She flipped the mirror up and settled back into her seat. Tonight would be another ritual dance in this complicated family of hers, and she needed to be ready.
Chapter Two
Kate knew as soon as they set foot in the smart surroundings of Edinburgh’s exclusive Abercrombie Club that it wasn’t going to be easy. It was too crowded, too full of people she had never met and had little wish to talk to. She was not generally antisocial – quite the opposite – and her apprehension surprised her. She was used to connecting with strangers. But then, this party was for Harry, and Harry and Kate tiptoed round each other at best.

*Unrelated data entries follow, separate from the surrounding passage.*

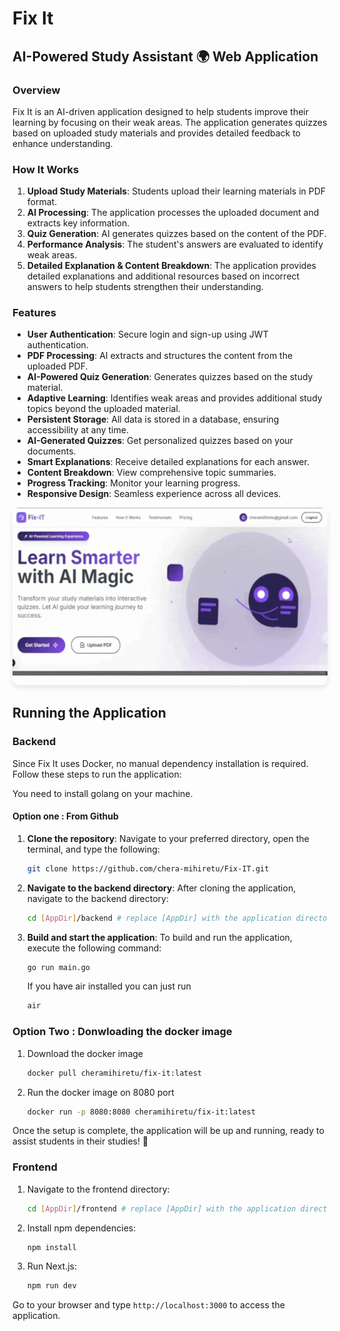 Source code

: # Fix It 
## AI-Powered Study Assistant 🌍 Web Application 

### Overview
Fix It is an AI-driven application designed to help students improve their learning by focusing on their weak areas. The application generates quizzes based on uploaded study materials and provides detailed feedback to enhance understanding.

### How It Works
1. **Upload Study Materials**: Students upload their learning materials in PDF format.
2. **AI Processing**: The application processes the uploaded document and extracts key information.
3. **Quiz Generation**: AI generates quizzes based on the content of the PDF.
4. **Performance Analysis**: The student's answers are evaluated to identify weak areas.
5. **Detailed Explanation & Content Breakdown**: The application provides detailed explanations and additional resources based on incorrect answers to help students strengthen their understanding.

### Features
- **User Authentication**: Secure login and sign-up using JWT authentication.
- **PDF Processing**: AI extracts and structures the content from the uploaded PDF.
- **AI-Powered Quiz Generation**: Generates quizzes based on the study material.
- **Adaptive Learning**: Identifies weak areas and provides additional study topics beyond the uploaded material.
- **Persistent Storage**: All data is stored in a database, ensuring accessibility at any time.
- **AI-Generated Quizzes**: Get personalized quizzes based on your documents.
- **Smart Explanations**: Receive detailed explanations for each answer.
- **Content Breakdown**: View comprehensive topic summaries.
- **Progress Tracking**: Monitor your learning progress.
- **Responsive Design**: Seamless experience across all devices.

<div align="center">
    <img 
        src="/public/demo.gif" 
        alt="Fix-IT Demo" 
        style="max-width: 100%; border-radius: 10px; box-shadow: 0 4px 8px rgba(0, 0, 0, 0.1);"
        width="800"
    >
</div>

## Running the Application

### Backend
Since Fix It uses Docker, no manual dependency installation is required. Follow these steps to run the application:

You need to install golang on your machine.
#### Option one : From Github
1. **Clone the repository**:
        Navigate to your preferred directory, open the terminal, and type the following:
    ```bash
    git clone https://github.com/chera-mihiretu/Fix-IT.git
    ```

2. **Navigate to the backend directory**:
        After cloning the application, navigate to the backend directory:
    ```bash
    cd [AppDir]/backend # replace [AppDir] with the application directory
    ```

3. **Build and start the application**:
        To build and run the application, execute the following command:
    ```bash
    go run main.go 
    ```
    If you have air installed you can just run 
    ```bash
    air 
    ```

### Option Two : Donwloading the docker image 
1. Download the docker image 
    ```bash
    docker pull cheramihiretu/fix-it:latest
    ```
2. Run the docker image on 8080 port 
    ```bash
    docker run -p 8080:8080 cheramihiretu/fix-it:latest
    ```

Once the setup is complete, the application will be up and running, ready to assist students in their studies! 🚀

### Frontend
1. Navigate to the frontend directory:
    ```bash
    cd [AppDir]/frontend # replace [AppDir] with the application directory
    ```

2. Install npm dependencies:
    ```bash
    npm install 
    ```

3. Run Next.js:
    ```bash
    npm run dev
    ```

Go to your browser and type `http://localhost:3000` to access the application.

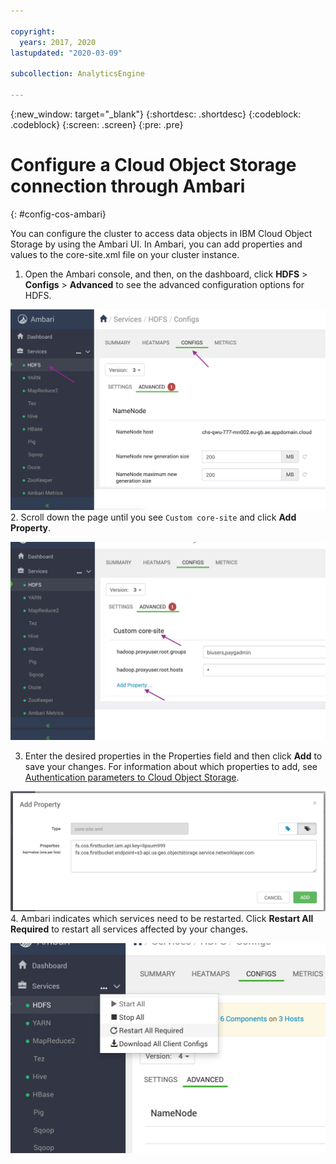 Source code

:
 ```yaml
---

copyright:
  years: 2017, 2020
lastupdated: "2020-03-09"

subcollection: AnalyticsEngine

---
```


<!-- Attribute definitions -->
{:new_window: target="_blank"}
{:shortdesc: .shortdesc}
{:codeblock: .codeblock}
{:screen: .screen}
{:pre: .pre}

# Configure a Cloud Object Storage connection through Ambari
{: #config-cos-ambari}

You can configure the cluster to access data objects in IBM Cloud Object Storage by using the Ambari UI. In Ambari, you can add  properties and values to the core-site.xml file on your cluster instance.

1. Open the Ambari console, and then, on the dashboard, click **HDFS** > **Configs** > **Advanced** to see the advanced configuration options for  HDFS.<br>

 ![The advanced configuration for HDFS in  Ambari](images/advanced-config-options-hdfs.png)
2. Scroll down the page until you see `Custom core-site` and click **Add Property**.

 ![The advanced configuration for HDFS](images/advanced-custom-core-site.png)

3. Enter the desired properties in the Properties field and then click **Add** to save your changes. For information about which properties to add, see [Authentication parameters to Cloud Object Storage](/docs/AnalyticsEngine?topic=AnalyticsEngine-cos-credentials-in-iae).

 ![The advanced configuration for HDFS](images/add-properties.png)
4. Ambari indicates which services need to be restarted. Click **Restart All Required** to restart all services affected by your  changes.

 ![Restart any affected services](images/restart-required-services.png)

Her stepson’s greeting seemed to confirm her fears. He was waiting at the top of the stairs to greet his guests, but as soon as he saw her she sensed a shadow passing across his face. Would he never forget? His father was happy now, after all. As Harry bent, dutifully, to kiss her cheek, the deep alarm she had felt at his abiding unresponsiveness when she married Andrew came flooding back. He’d made it so hard for her and though she’d understood how he must feel, the memory of those years was bitter. It was a complex cocktail of emotions – easy to mix, impossible to separate.
‘Hello Harry,’ she said, resolutely cheerful. ‘Where is she, this gorgeous woman who has captured your heart?’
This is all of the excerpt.